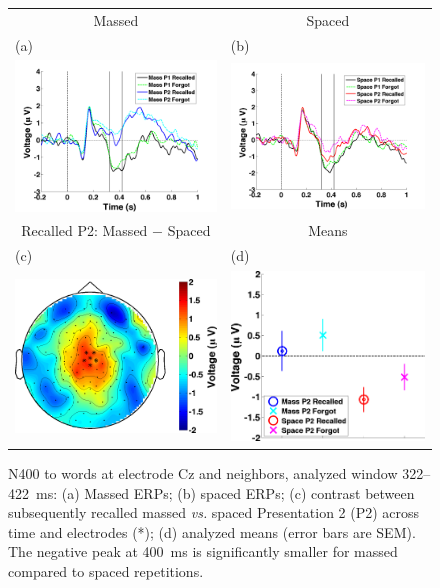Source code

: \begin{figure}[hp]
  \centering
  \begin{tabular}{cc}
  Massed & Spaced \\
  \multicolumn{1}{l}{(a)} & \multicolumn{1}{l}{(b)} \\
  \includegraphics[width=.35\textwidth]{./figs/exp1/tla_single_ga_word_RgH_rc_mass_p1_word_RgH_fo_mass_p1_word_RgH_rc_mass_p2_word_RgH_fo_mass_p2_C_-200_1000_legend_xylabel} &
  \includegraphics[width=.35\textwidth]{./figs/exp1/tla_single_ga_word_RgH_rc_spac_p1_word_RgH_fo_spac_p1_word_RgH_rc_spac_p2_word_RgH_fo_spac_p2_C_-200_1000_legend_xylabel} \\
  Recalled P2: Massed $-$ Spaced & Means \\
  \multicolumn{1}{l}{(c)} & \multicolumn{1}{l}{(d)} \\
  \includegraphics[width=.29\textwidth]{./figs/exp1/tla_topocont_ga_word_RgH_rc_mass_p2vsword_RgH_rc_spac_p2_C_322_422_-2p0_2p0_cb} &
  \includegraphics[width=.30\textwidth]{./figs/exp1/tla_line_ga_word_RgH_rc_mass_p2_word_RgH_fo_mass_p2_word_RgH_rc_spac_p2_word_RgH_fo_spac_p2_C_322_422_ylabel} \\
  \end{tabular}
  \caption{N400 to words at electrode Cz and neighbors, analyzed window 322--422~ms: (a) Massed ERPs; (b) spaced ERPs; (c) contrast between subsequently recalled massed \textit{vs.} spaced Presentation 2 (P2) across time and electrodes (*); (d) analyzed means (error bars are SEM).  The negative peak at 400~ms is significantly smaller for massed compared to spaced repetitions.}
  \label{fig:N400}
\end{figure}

○ ○ ○ ○ ○ ○ ○

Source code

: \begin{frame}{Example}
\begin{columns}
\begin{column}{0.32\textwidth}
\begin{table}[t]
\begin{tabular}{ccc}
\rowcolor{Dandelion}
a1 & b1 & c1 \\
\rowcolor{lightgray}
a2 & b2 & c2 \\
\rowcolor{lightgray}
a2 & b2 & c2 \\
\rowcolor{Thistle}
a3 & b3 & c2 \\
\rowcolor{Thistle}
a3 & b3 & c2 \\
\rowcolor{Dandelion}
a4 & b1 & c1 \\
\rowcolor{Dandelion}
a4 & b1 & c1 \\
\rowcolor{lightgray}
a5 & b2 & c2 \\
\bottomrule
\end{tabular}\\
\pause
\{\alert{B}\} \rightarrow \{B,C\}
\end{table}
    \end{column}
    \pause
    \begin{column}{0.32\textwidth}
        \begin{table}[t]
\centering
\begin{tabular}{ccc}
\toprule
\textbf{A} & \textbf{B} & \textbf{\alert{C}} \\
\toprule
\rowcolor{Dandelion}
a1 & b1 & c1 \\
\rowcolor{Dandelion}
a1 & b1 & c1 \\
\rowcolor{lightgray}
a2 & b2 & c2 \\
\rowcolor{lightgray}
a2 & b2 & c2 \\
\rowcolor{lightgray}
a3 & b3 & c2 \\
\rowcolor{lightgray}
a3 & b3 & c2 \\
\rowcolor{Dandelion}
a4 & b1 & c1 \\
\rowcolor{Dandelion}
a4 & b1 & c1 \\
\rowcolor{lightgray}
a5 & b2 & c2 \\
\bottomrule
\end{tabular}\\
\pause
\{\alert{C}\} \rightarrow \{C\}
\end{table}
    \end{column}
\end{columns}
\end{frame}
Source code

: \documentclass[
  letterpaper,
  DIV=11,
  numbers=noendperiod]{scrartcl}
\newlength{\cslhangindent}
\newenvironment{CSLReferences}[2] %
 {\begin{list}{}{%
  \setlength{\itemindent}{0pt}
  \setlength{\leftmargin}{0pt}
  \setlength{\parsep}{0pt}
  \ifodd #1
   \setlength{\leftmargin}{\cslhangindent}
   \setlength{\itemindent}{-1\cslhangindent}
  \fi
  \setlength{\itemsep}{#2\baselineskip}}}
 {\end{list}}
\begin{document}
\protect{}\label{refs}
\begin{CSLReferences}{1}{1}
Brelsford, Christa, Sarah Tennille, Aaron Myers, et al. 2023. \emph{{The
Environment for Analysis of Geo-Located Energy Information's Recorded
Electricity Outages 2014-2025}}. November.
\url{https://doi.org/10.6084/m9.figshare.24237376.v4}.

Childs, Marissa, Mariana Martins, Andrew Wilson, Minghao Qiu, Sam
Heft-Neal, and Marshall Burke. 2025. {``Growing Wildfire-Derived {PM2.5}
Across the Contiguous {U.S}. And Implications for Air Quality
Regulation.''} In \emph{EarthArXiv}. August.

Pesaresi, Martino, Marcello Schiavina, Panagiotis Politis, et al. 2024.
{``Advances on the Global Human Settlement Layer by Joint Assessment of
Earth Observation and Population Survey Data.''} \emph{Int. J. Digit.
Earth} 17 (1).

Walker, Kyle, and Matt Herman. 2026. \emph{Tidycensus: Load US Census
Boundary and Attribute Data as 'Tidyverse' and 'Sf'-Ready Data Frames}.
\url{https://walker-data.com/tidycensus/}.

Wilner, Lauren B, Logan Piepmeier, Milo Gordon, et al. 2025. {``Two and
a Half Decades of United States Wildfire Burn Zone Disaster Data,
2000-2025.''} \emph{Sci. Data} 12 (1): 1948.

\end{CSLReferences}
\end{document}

○ ○ ○ ○ ○ ○ ○

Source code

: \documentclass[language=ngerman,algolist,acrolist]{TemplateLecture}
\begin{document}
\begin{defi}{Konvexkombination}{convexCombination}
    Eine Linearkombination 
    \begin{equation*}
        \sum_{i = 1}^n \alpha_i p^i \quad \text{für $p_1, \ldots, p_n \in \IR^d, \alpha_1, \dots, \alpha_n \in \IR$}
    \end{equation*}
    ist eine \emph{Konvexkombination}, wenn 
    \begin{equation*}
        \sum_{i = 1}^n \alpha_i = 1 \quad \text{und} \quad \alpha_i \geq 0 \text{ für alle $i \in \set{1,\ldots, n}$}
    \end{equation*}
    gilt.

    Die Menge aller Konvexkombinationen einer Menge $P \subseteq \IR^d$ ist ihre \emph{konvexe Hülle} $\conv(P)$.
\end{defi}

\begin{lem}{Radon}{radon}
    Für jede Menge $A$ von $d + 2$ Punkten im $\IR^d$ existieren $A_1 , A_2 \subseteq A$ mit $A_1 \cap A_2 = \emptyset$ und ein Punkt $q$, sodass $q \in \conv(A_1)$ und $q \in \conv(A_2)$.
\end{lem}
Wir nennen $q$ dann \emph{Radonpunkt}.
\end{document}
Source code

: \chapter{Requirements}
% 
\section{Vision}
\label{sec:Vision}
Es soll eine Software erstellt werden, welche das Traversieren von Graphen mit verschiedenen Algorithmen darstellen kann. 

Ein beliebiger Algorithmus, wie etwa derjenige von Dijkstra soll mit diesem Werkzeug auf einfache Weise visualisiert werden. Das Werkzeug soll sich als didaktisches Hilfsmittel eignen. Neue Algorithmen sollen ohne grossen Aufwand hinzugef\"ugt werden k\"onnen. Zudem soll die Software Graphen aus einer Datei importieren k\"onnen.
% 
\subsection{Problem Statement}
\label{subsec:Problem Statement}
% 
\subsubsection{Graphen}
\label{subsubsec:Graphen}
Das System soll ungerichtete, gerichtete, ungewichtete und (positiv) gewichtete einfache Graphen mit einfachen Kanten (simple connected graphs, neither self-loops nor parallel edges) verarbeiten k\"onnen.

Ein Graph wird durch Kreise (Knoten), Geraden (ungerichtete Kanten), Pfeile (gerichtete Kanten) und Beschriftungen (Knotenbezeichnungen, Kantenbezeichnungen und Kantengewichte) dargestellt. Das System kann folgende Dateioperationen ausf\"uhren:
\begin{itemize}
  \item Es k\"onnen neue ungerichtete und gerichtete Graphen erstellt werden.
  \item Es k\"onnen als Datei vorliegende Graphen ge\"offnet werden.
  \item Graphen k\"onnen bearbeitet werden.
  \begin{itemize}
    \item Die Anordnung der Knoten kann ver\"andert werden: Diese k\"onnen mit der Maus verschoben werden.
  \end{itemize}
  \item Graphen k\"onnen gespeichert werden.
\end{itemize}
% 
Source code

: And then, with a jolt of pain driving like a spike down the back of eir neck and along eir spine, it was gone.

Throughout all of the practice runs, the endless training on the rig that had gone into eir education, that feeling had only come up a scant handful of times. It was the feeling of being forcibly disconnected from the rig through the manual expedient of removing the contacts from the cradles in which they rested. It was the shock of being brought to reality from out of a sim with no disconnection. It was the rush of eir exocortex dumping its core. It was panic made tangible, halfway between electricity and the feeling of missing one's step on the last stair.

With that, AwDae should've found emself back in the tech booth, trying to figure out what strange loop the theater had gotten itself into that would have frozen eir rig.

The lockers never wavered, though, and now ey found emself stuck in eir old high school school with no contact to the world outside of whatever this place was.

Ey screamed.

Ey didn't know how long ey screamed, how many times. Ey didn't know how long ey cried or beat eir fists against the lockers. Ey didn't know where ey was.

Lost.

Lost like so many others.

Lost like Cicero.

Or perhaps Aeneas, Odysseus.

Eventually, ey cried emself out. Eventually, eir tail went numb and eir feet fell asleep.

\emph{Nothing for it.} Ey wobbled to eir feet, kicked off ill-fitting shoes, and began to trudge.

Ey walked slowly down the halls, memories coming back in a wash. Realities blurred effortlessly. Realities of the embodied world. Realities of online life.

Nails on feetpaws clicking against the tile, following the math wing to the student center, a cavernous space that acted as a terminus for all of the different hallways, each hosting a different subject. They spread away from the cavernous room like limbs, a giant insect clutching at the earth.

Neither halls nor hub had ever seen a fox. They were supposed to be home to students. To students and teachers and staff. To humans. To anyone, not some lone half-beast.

○ ○ ○ ○ ○ ○ ○

WORK ITEM => Wherever "Algorithmen" appears in the listing, report the line it is on.

RESULT OF THE TASK =>
Es soll eine Software erstellt werden, welche das Traversieren von Graphen mit verschiedenen Algorithmen darstellen kann. 
Ein beliebiger Algorithmus, wie etwa derjenige von Dijkstra soll mit diesem Werkzeug auf einfache Weise visualisiert werden. Das Werkzeug soll sich als didaktisches Hilfsmittel eignen. Neue Algorithmen sollen ohne grossen Aufwand hinzugef\"ugt werden k\"onnen. Zudem soll die Software Graphen aus einer Datei importieren k\"onnen.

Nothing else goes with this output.